The input:
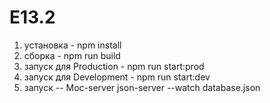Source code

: # E13.2

1. установка  -  npm install
2. сборка  - npm run build
3. запуск для Production   -  npm run start:prod
4. запуск для Development   -  npm run start:dev
5. запуск   -- Moc-server json-server --watch database.json
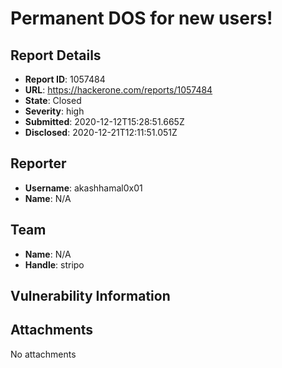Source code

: # Permanent DOS for new users!

## Report Details
- **Report ID**: 1057484
- **URL**: https://hackerone.com/reports/1057484
- **State**: Closed
- **Severity**: high
- **Submitted**: 2020-12-12T15:28:51.665Z
- **Disclosed**: 2020-12-21T12:11:51.051Z

## Reporter
- **Username**: akashhamal0x01
- **Name**: N/A

## Team
- **Name**: N/A
- **Handle**: stripo

## Vulnerability Information


## Attachments
No attachments
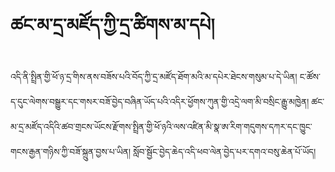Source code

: # ཚང་མ་དྲ་མཛོད་ཀྱི་དྲ་ཚིགས་མ་དཔེ།
འདི་ནི་སྤྲིན་གྱི་ཕོ་ཉ་དྲ་ིགས་ནས་བཟོས་པའི་བོད་ཀྱི་དྲ་མཛོད་ཐོག་མའི་མ་དཔེར་ཐེངས་གསུམ་པ་དེ་ཡིན།  ང་ཚོས་ད་དུང་ལེགས་བསྒྱུར་དང་གསར་བཟོ་བྱེད་བཞིན་ཡོད་པའི་འདིར་ཕྱོགས་ཀུན་གྱི་འདྲེ་ལག་མི་བསྲིང་རྒྱུ་མཁྱེན། ཚང་མ་དྲ་མཛོད་འདིའི་ཚབ་གྲངས་ཡོངས་རྫོགས་སྤྲིན་གྱི་ཕོ་ཉའི་ལས་འཛིན་མི་སྣ་ཨ་རིག་གདུགས་དཀར་དང་ཁྱུང་གངས་རྒྱན་གཉིས་ཀྱི་བཟོ་སྐྲུན་བྱས་པ་ཡིན།  སློབ་སྦྱོང་བྱེད་ཆེད་འདི་ཕབ་ལེན་བྱེད་པར་དགའ་བསུ་ཆེན་པོ་ཡོད།
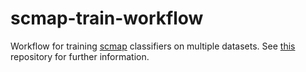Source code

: # scmap-train-workflow
Workflow for training [scmap](https://www.sanger.ac.uk/tool/scmap/) classifiers on multiple datasets. 
See [this](https://github.com/ebi-gene-expression-group/cell-types-train-control-workflow) repository for further information. 

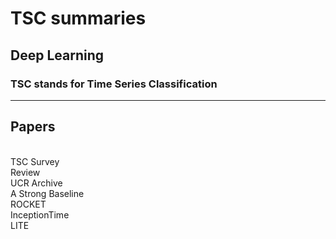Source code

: # TSC summaries
## Deep Learning
### TSC stands for Time Series Classification
-------
## Papers
<br/>TSC Survey
<br/>Review
<br/>UCR Archive
<br/>A Strong Baseline
<br/>ROCKET
<br/>InceptionTime
<br/>LITE
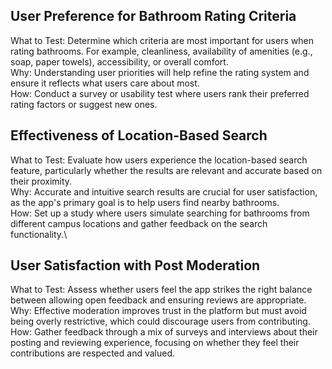 ## User Preference for Bathroom Rating Criteria

What to Test: Determine which criteria are most important for users when rating bathrooms. For example, cleanliness, availability of amenities (e.g., soap, paper towels), accessibility, or overall comfort.\
Why: Understanding user priorities will help refine the rating system and ensure it reflects what users care about most.\
How: Conduct a survey or usability test where users rank their preferred rating factors or suggest new ones.
## Effectiveness of Location-Based Search

What to Test: Evaluate how users experience the location-based search feature, particularly whether the results are relevant and accurate based on their proximity.\
Why: Accurate and intuitive search results are crucial for user satisfaction, as the app's primary goal is to help users find nearby bathrooms.\
How: Set up a study where users simulate searching for bathrooms from different campus locations and gather feedback on the search functionality.\
## User Satisfaction with Post Moderation

What to Test: Assess whether users feel the app strikes the right balance between allowing open feedback and ensuring reviews are appropriate.\
Why: Effective moderation improves trust in the platform but must avoid being overly restrictive, which could discourage users from contributing.\
How: Gather feedback through a mix of surveys and interviews about their posting and reviewing experience, focusing on whether they feel their contributions are respected and valued.
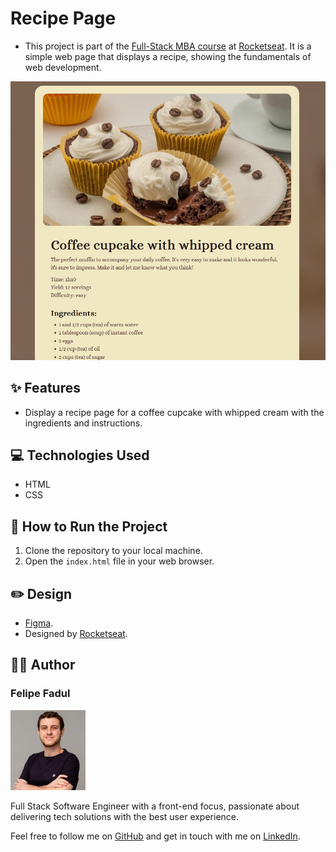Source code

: # Recipe Page

- This project is part of the [Full-Stack MBA course](../../) at [Rocketseat](https://www.rocketseat.com.br/). It is a simple web page that displays a recipe, showing the fundamentals of web development.

![Preview of the recipe page for a coffee cupcake with whipped cream](assets/readme/recipe-page-preview.jpg)

## ✨ Features

- Display a recipe page for a coffee cupcake with whipped cream with the ingredients and instructions.

## 💻 Technologies Used

- HTML
- CSS

## 📝 How to Run the Project

1. Clone the repository to your local machine.
2. Open the `index.html` file in your web browser.

## ✏️ Design

- [Figma](https://www.figma.com/community/file/1360315130061454535).
- Designed by [Rocketseat](https://www.rocketseat.com.br/).

## 👨‍💻 Author

### Felipe Fadul

<img src="../../assets/readme/profile-picture.jpg" alt="Felipe Fadul's profile" width="120" />

Full Stack Software Engineer with a front-end focus, passionate about delivering tech solutions with the best user experience.

Feel free to follow me on [GitHub](https://github.com/felipefadul) and get in touch with me on [LinkedIn](https://www.linkedin.com/in/felipefadul/).
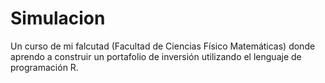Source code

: # Simulacion
Un curso de mi falcutad (Facultad de Ciencias Físico Matemáticas) donde aprendo a construir un portafolio de inversión utilizando el lenguaje de programación R.
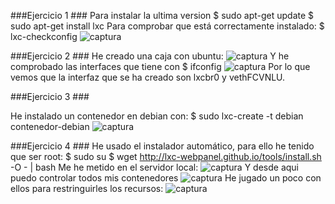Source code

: ###Ejercicio 1 ###
Para instalar la ultima version
$ sudo apt-get update
$ sudo apt-get install lxc
Para comprobar que está correctamente instalado:
$ lxc-checkconfig
![captura](http://s25.postimg.org/p2ahyvxz3/1_1.png)

###Ejercicio 2 ###
He creado una caja con ubuntu:
![captura](http://s25.postimg.org/cjtwib0zj/2_1.png)
Y he comprobado las interfaces que tiene con 
$ ifconfig
![captura](http://s25.postimg.org/a520xvkqn/2_2.png)
Por lo que vemos que la interfaz que se ha creado son lxcbr0 y vethFCVNLU.

###Ejercicio 3 ###

He instalado un contenedor en debian con:
$ sudo lxc-create -t debian contenedor-debian
![captura](http://s25.postimg.org/67er8gxxb/3_1.png)

###Ejercicio 4 ###
He usado el instalador automático, para ello he tenido que ser root:
$ sudo su
$ wget http://lxc-webpanel.github.io/tools/install.sh -O - | bash
Me he metido en el servidor local:
![captura](http://s14.postimg.org/ewtsmzmrl/4_1.png)
Y desde aqui puedo controlar todos mis contenedores
![captura](http://s14.postimg.org/j8iebztoh/4_2.png)
He jugado un poco con ellos para restringuirles los recursos:
![captura](http://s14.postimg.org/qn7q4dfk1/4_3.png)
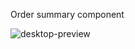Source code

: Order summary component

![desktop-preview](https://github.com/eldmar/Frontend-mentor/assets/14968180/603dfe02-b7e2-4c4c-b3dd-76c63338dd83)
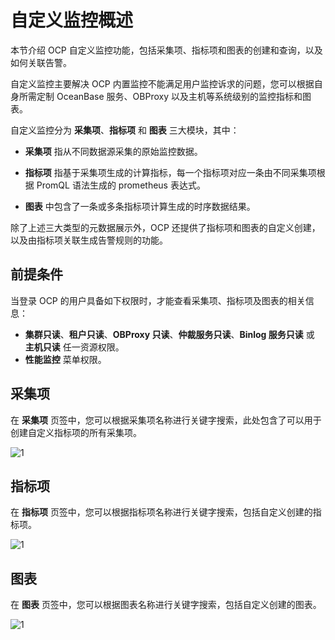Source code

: # 自定义监控概述

本节介绍 OCP 自定义监控功能，包括采集项、指标项和图表的创建和查询，以及如何关联告警。

自定义监控主要解决 OCP 内置监控不能满足用户监控诉求的问题，您可以根据自身所需定制 OceanBase 服务、OBProxy 以及主机等系统级别的监控指标和图表。

自定义监控分为 **采集项**、**指标项** 和 **图表** 三大模块，其中：

* **采集项** 指从不同数据源采集的原始监控数据。

* **指标项** 指基于采集项生成的计算指标，每一个指标项对应一条由不同采集项根据 PromQL 语法生成的 prometheus 表达式。

* **图表** 中包含了一条或多条指标项计算生成的时序数据结果。

除了上述三大类型的元数据展示外，OCP 还提供了指标项和图表的自定义创建，以及由指标项关联生成告警规则的功能。

## 前提条件

当登录 OCP 的用户具备如下权限时，才能查看采集项、指标项及图表的相关信息：

* **集群只读**、**租户只读**、**OBProxy 只读**、**仲裁服务只读**、**Binlog 服务只读** 或 **主机只读** 任一资源权限。
* **性能监控** 菜单权限。

## 采集项

在 **采集项** 页签中，您可以根据采集项名称进行关键字搜索，此处包含了可以用于创建自定义指标项的所有采集项。

![1](https://obbusiness-private.oss-cn-shanghai.aliyuncs.com/doc/img/ocp/421/%E9%87%87%E9%9B%86%E9%A1%B9%E5%88%97%E8%A1%A8.png)

## 指标项

在 **指标项** 页签中，您可以根据指标项名称进行关键字搜索，包括自定义创建的指标项。

![1](https://obbusiness-private.oss-cn-shanghai.aliyuncs.com/doc/img/ocp/421/%E6%8C%87%E6%A0%87%E9%A1%B9%E5%88%97%E8%A1%A8.png)

## 图表

在 **图表** 页签中，您可以根据图表名称进行关键字搜索，包括自定义创建的图表。

![1](https://obbusiness-private.oss-cn-shanghai.aliyuncs.com/doc/img/ocp/421/%E5%9B%BE%E8%A1%A8%E5%88%97%E8%A1%A8.png)
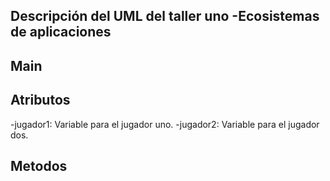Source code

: Descripción del UML del taller uno -Ecosistemas de aplicaciones
-------------------------------------------------
Main
--------------------------------------------------
Atributos 
-------------------------
-jugador1: Variable para el jugador uno.
-jugador2: Variable para el jugador dos.

Metodos
-------------------
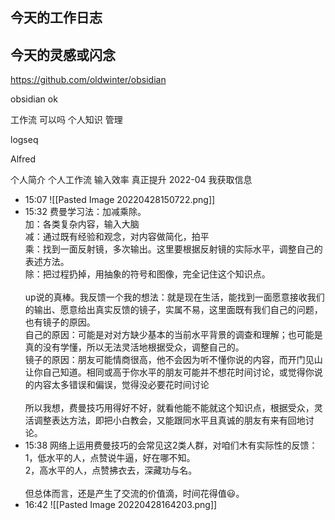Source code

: ## 今天的工作日志

## 今天的灵感或闪念

https://github.com/oldwinter/obsidian

obsidian ok

工作流 可以吗
个人知识 管理

logseq

Alfred

个人简介
个人工作流
输入效率
真正提升
2022-04
我获取信息
- 15:07 ![[Pasted Image 20220428150722.png]]
- 15:32 费曼学习法：加减乘除。<br>加：各类复杂内容，输入大脑<br>减：通过既有经验和观念，对内容做简化，拍平<br>乘：找到一面反射镜，多次输出。这里要根据反射镜的实际水平，调整自己的表述方法。<br>除：把过程扔掉，用抽象的符号和图像，完全记住这个知识点。<br><br>up说的真棒。我反馈一个我的想法：就是现在生活，能找到一面愿意接收我们的输出、愿意给出真实反馈的镜子，实属不易，这里面既有我们自己的问题，也有镜子的原因。<br>自己的原因：可能是对对方缺少基本的当前水平背景的调查和理解；也可能是真的没有学懂，所以无法灵活地根据受众，调整自己的。<br>镜子的原因：朋友可能情商很高，他不会因为听不懂你说的内容，而开门见山让你自己知道。相同或高于你水平的朋友可能并不想花时间讨论，或觉得你说的内容太多错误和偏误，觉得没必要花时间讨论<br><br>所以我想，费曼技巧用得好不好，就看他能不能就这个知识点，根据受众，灵活调整表达方法，即把小白教会，又能跟同水平且真诚的朋友有来有回地讨论。
- 15:38 网络上运用费曼技巧的会常见这2类人群，对咱们木有实际性的反馈：<br>1，低水平的人，点赞说牛逼，好在哪不知。<br>2，高水平的人，点赞拂衣去，深藏功与名。<br><br>但总体而言，还是产生了交流的价值滴，时间花得值😃。
- 16:42 ![[Pasted Image 20220428164203.png]]
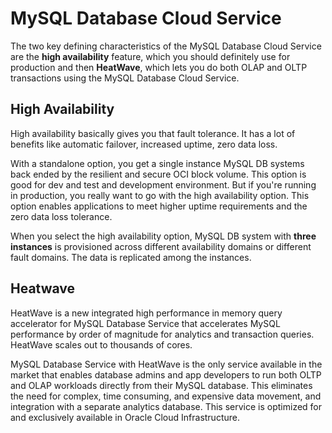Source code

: #  MySQL Database Cloud Service

The two key defining characteristics of the MySQL Database Cloud Service are the **high availability** feature, which you should definitely use for production and then **HeatWave**, which lets you do both OLAP and OLTP transactions using the MySQL Database Cloud Service. 

## High Availability

High availability basically gives you that fault tolerance. It has a lot of benefits like automatic failover, increased uptime, zero data loss. 

With a standalone option, you get a single instance MySQL DB systems back ended by the resilient and secure OCI block volume. This option is good for dev and test and development environment. But if you're running in production, you really want to go with the high availability option. This option enables applications to meet higher uptime requirements and the zero data loss tolerance.

When you select the high availability option, MySQL DB system with **three instances** is provisioned across different availability domains or different fault domains. The data is replicated among the instances. 

## Heatwave

HeatWave is a new integrated high performance in memory query accelerator for MySQL Database Service that accelerates MySQL performance by order of magnitude for analytics and transaction queries. HeatWave scales out to thousands of cores.

MySQL Database Service with HeatWave is the only service available in the market that enables database admins and app developers to run both OLTP and OLAP workloads directly from their MySQL database. This eliminates the need for complex, time consuming, and expensive data movement, and integration with a separate analytics database. This service is optimized for and exclusively available in Oracle Cloud Infrastructure.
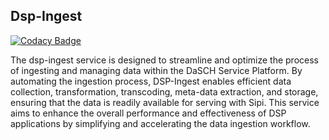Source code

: ## Dsp-Ingest 
[![Codacy Badge](https://app.codacy.com/project/badge/Grade/3717de9ffb22413c98c23161a0242799)](https://app.codacy.com/gh/dasch-swiss/dsp-ingest/dashboard?utm_source=gh&utm_medium=referral&utm_content=&utm_campaign=Badge_grade)

The dsp-ingest service is designed to streamline and optimize the process of ingesting and managing data within the DaSCH Service Platform. 
By automating the ingestion process, DSP-Ingest enables efficient data collection, transformation, transcoding, meta-data extraction, and storage, ensuring that the data is readily available for serving with Sipi.
This service aims to enhance the overall performance and effectiveness of DSP applications by simplifying and accelerating the data ingestion workflow.

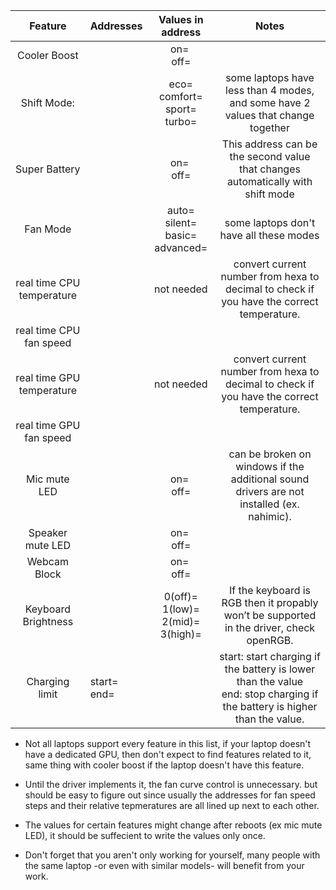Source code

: | Feature                   | Addresses              | Values in address                               | Notes                                                                                                                         |
|:-------------------------:| ---------------------- |:-----------------------------------------------:|:-----------------------------------------------------------------------------------------------------------------------------:|
| Cooler Boost              |                        | on= <br />off=                                  |                                                                                                                               |
| Shift Mode:               |                        | eco=<br />comfort=<br />sport=<br />turbo=      | some laptops have less than 4 modes, and some have 2 values that change together                                              |
| Super Battery             |                        | on= <br />off=                                  | This address can be the second value that changes automatically with shift mode                                               |
| Fan Mode                  |                        | auto=<br />silent=<br />basic=<br />advanced=   | some laptops don't have all these modes                                                                                       |
| real time CPU temperature |                        | not needed                                      | convert current number from hexa to decimal to check if you have the correct temperature.                                     |
| real time CPU fan speed   |                        |                                                 |                                                                                                                               |
| real time GPU temperature |                        | not needed                                      | convert current number from hexa to decimal to check if you have the correct temperature.                                     |
| real time GPU fan speed   |                        |                                                 |                                                                                                                               |
| Mic mute LED              |                        | on= <br />off=                                  | can be broken on windows if the additional sound  drivers are not installed (ex. nahimic).                                    |
| Speaker mute LED          |                        | on= <br />off=                                  |                                                                                                                               |
| Webcam Block              |                        | on= <br />off=                                  |                                                                                                                               |
| Keyboard Brightness       |                        | 0(off)=<br />1(low)=<br />2(mid)=<br />3(high)= | If the keyboard is RGB then it propably won’t be supported in the driver, check openRGB.                                      |
| Charging limit            | start=<br />end=<br /> |                                                 | start: start charging if the battery is lower than the value<br />end: stop charging if the battery is higher than the value. |

- Not all laptops support every feature in this list, if your laptop doesn't have a dedicated GPU, then don't expect to find features related to it, same thing with cooler boost if the laptop doesn't have this feature.

- Until the driver implements it, the fan curve control is unnecessary. but should be easy to figure out since usually the addresses for fan speed steps and their relative tepmeratures are all lined up next to each other.

- The values for certain features might change after reboots (ex mic mute LED), it should be suffecient to write the values only once.

- Don't forget that you aren't only working for yourself, many people with the same laptop -or even with similar models- will benefit from your work.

Problem to solve: Repeat, character for character, the lines of the material above from the line with "当登录 OCP 的用户具备如下权限时，才能查看采集项、指标项及图表的相关信息：" through the line with "在 **采集项** 页签中，您可以根据采集项名称进行关键字搜索，此处包含了可以用于创建自定义指标项的所有采集项。".

Response:
当登录 OCP 的用户具备如下权限时，才能查看采集项、指标项及图表的相关信息：

* **集群只读**、**租户只读**、**OBProxy 只读**、**仲裁服务只读**、**Binlog 服务只读** 或 **主机只读** 任一资源权限。
* **性能监控** 菜单权限。

## 采集项

在 **采集项** 页签中，您可以根据采集项名称进行关键字搜索，此处包含了可以用于创建自定义指标项的所有采集项。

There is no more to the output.